=== TASK ===
Copy each line of the records that holds the string "before".

• • •

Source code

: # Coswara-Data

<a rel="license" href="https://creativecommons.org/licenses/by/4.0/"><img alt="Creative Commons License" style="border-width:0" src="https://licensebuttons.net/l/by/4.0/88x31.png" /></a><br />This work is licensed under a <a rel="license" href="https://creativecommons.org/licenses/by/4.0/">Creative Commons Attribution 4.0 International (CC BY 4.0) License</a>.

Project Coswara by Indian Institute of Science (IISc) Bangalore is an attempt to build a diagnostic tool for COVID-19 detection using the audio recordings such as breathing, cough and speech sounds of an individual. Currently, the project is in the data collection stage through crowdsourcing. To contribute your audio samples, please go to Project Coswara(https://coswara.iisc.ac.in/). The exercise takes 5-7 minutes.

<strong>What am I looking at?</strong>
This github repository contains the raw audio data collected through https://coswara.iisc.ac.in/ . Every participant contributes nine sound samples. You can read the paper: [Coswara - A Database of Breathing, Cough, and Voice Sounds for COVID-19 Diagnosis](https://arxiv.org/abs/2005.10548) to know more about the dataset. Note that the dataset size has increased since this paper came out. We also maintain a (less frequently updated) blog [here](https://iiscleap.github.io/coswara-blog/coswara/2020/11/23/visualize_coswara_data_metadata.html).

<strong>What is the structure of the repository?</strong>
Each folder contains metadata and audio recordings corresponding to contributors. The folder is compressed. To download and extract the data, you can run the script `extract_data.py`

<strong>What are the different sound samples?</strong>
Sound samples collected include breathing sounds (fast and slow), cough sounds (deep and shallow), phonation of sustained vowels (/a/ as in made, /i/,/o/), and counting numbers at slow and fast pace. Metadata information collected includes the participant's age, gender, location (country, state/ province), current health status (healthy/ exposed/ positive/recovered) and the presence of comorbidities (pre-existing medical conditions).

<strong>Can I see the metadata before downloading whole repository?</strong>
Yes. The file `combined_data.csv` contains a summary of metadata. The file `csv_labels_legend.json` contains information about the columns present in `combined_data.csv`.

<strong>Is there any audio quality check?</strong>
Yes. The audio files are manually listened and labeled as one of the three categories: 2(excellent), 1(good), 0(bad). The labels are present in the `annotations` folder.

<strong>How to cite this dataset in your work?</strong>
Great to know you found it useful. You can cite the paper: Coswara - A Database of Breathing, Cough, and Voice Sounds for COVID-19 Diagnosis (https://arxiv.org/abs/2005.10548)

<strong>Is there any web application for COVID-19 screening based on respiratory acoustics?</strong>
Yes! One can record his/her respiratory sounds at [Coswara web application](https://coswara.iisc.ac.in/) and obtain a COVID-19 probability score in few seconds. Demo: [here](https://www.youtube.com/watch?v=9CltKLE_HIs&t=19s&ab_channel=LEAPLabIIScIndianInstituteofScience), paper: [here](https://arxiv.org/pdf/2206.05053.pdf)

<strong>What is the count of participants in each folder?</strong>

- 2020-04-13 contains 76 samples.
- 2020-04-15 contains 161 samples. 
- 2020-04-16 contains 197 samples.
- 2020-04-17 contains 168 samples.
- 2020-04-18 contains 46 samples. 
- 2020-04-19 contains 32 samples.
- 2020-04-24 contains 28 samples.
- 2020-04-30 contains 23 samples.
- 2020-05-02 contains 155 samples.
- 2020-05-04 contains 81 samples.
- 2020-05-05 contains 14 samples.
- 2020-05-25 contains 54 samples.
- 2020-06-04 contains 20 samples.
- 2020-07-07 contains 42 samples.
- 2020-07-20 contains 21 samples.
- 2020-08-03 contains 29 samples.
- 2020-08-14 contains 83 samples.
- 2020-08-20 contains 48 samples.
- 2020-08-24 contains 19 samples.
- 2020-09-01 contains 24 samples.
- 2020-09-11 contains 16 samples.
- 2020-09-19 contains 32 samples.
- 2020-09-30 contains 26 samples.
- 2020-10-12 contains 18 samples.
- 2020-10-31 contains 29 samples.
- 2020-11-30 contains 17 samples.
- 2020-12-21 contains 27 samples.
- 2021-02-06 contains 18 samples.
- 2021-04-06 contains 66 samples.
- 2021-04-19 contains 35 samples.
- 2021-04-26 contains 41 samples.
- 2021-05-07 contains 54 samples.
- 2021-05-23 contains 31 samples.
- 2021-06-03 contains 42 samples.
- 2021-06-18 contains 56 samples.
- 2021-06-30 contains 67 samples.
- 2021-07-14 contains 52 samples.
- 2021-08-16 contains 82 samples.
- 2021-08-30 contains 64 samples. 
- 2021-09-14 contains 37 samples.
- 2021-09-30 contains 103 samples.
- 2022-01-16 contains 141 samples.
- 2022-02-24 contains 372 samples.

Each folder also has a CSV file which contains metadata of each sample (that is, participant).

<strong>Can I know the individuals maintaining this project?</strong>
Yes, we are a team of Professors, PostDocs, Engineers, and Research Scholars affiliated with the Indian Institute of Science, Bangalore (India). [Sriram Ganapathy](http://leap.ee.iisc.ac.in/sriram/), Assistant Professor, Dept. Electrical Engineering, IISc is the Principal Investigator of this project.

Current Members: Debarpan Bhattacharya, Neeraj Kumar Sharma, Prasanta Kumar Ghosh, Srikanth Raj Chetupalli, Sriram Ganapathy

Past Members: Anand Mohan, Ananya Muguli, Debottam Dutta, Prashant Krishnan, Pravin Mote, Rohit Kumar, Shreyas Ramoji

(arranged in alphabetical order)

• • •

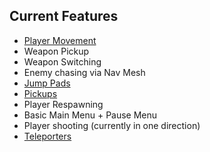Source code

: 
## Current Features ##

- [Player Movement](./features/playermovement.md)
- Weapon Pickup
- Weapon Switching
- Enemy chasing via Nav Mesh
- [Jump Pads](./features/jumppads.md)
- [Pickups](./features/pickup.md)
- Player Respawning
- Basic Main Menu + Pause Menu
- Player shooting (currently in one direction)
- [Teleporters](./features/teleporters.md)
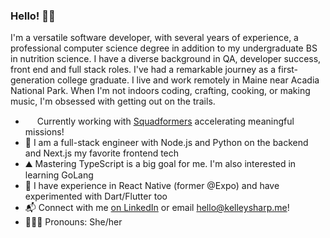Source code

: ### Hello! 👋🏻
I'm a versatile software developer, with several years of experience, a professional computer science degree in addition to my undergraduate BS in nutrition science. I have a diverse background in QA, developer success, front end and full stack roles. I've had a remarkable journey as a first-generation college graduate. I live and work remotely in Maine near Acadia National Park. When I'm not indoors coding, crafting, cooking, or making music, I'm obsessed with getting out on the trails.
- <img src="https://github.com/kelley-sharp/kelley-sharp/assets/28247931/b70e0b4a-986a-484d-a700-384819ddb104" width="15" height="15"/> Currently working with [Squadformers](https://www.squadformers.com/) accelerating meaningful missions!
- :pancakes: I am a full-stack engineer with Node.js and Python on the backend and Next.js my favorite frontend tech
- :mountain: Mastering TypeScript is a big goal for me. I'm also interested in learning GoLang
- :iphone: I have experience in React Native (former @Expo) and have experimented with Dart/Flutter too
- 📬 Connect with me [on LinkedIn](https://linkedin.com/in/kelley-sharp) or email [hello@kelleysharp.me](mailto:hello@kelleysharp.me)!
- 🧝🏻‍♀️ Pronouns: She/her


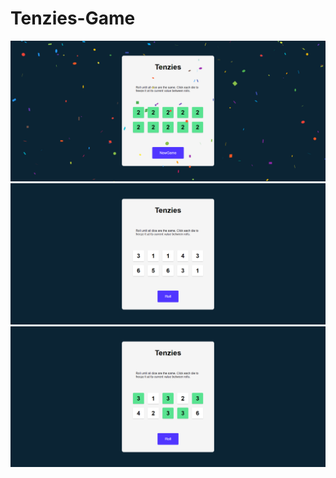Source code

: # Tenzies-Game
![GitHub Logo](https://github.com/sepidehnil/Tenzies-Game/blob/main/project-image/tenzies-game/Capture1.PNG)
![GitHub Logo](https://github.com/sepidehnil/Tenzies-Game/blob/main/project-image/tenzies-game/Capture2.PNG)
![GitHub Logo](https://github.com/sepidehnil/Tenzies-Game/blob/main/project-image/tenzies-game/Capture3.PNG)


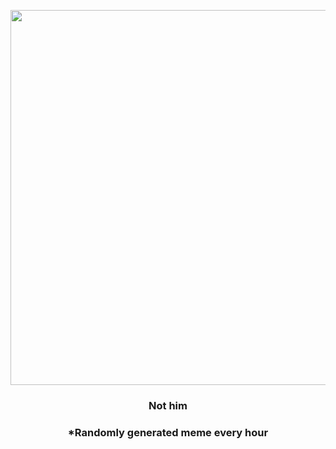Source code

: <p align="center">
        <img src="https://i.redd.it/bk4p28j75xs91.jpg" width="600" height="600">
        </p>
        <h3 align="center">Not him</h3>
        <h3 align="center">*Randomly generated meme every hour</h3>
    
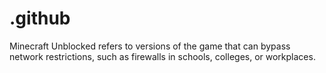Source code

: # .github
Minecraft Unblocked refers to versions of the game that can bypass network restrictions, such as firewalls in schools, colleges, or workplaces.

• • •

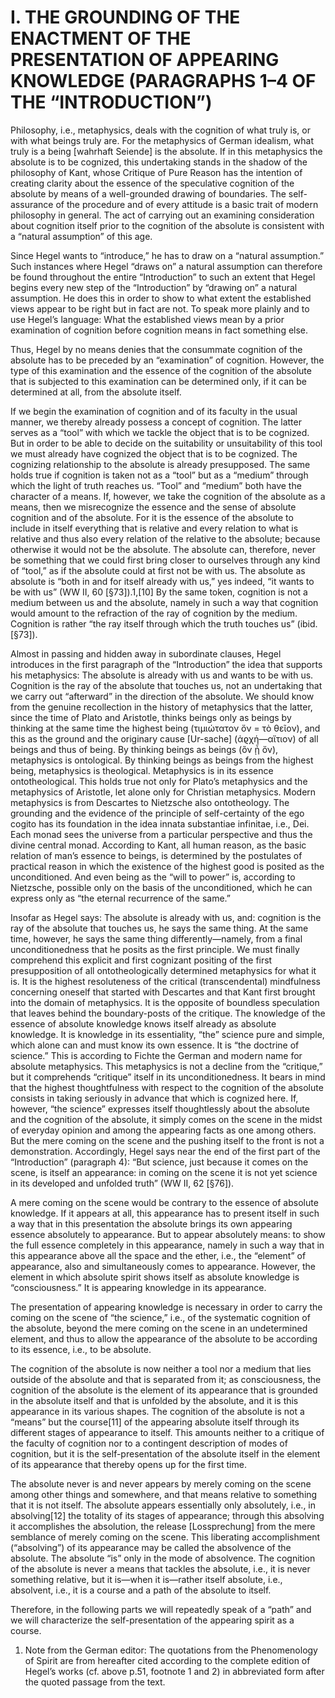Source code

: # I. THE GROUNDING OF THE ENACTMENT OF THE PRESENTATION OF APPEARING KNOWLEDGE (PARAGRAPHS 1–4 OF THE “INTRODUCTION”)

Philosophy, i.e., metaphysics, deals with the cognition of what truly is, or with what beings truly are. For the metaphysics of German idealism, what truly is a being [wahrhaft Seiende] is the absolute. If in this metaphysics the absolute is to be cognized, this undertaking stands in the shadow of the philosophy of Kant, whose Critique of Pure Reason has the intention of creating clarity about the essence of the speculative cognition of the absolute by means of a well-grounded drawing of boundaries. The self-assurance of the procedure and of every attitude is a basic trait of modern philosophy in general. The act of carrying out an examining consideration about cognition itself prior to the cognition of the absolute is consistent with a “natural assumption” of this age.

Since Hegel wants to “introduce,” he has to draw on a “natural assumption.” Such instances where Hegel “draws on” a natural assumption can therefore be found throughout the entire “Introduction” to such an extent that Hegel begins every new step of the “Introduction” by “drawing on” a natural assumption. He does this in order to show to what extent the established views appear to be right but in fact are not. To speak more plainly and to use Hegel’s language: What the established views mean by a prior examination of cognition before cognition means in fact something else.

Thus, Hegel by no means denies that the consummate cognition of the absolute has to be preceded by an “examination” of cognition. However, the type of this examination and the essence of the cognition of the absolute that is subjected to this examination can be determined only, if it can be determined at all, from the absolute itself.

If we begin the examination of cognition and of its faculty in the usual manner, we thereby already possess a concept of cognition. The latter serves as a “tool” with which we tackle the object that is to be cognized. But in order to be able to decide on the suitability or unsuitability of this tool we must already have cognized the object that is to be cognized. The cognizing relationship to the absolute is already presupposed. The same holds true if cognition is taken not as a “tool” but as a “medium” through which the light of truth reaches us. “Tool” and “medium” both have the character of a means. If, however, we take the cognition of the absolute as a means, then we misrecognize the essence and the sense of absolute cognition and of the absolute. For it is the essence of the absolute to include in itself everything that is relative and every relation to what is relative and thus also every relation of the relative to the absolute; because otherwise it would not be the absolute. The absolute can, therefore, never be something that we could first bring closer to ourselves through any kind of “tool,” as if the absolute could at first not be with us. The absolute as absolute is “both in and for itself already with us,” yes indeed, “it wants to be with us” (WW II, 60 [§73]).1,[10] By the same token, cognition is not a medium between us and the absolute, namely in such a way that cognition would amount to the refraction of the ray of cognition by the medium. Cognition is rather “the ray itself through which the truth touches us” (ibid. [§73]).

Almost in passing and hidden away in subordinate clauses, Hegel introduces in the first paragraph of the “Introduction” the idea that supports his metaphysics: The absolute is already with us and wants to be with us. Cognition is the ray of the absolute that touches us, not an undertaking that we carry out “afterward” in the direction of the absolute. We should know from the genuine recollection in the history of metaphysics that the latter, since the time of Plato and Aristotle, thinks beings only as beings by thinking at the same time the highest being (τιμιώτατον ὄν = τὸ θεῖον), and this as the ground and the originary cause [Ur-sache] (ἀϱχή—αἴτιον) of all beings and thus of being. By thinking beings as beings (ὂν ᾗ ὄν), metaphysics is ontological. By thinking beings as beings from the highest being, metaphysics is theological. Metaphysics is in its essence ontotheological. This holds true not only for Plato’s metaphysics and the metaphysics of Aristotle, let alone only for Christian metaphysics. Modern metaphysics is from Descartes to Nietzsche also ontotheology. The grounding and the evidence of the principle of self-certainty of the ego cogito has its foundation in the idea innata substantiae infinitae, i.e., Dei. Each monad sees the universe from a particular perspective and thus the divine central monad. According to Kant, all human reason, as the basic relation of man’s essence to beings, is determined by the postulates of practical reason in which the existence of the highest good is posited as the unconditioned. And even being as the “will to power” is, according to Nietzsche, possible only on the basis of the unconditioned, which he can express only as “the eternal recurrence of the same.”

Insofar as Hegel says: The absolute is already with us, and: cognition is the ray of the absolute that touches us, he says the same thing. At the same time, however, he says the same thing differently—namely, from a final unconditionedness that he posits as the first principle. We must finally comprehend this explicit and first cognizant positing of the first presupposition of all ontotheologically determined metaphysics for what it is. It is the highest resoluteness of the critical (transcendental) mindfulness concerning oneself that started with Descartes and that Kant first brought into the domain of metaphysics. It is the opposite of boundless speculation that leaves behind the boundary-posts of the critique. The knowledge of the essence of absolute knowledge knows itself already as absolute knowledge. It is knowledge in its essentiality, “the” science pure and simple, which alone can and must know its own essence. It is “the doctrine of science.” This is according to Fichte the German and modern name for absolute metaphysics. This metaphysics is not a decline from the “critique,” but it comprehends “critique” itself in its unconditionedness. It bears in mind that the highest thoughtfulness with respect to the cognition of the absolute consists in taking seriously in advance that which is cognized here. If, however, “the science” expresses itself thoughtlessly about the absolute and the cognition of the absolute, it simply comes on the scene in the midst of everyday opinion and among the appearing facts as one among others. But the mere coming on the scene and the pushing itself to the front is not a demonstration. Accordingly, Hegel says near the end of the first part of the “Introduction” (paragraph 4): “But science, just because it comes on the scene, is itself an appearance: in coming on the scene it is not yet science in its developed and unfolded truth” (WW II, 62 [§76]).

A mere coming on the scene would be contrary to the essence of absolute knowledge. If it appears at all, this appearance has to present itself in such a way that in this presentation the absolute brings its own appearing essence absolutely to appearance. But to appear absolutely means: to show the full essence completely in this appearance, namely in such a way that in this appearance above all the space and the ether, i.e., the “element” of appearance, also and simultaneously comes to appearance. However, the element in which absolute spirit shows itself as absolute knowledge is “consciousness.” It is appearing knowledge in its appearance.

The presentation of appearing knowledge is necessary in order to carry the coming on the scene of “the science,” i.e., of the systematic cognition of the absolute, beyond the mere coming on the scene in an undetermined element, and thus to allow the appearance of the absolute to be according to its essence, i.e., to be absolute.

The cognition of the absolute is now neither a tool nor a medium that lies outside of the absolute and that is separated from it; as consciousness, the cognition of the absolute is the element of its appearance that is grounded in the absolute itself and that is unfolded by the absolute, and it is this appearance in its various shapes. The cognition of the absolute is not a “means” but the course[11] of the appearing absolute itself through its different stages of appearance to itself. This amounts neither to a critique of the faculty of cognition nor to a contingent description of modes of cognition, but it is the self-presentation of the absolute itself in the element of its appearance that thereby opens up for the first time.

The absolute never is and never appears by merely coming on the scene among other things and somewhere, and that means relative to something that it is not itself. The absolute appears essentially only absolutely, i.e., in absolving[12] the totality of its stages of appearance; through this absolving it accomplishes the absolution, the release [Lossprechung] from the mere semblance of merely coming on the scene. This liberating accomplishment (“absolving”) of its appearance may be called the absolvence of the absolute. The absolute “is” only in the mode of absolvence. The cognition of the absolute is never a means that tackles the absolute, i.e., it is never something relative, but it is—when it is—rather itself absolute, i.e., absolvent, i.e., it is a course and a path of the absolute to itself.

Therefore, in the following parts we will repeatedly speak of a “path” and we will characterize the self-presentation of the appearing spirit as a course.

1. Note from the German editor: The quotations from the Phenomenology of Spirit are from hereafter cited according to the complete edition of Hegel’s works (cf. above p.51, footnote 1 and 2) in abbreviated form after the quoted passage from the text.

• • •

=== TASK RESPONSE ===
<strong>Can I see the metadata before downloading whole repository?</strong>
Since Hegel wants to “introduce,” he has to draw on a “natural assumption.” Such instances where Hegel “draws on” a natural assumption can therefore be found throughout the entire “Introduction” to such an extent that Hegel begins every new step of the “Introduction” by “drawing on” a natural assumption. He does this in order to show to what extent the established views appear to be right but in fact are not. To speak more plainly and to use Hegel’s language: What the established views mean by a prior examination of cognition before cognition means in fact something else.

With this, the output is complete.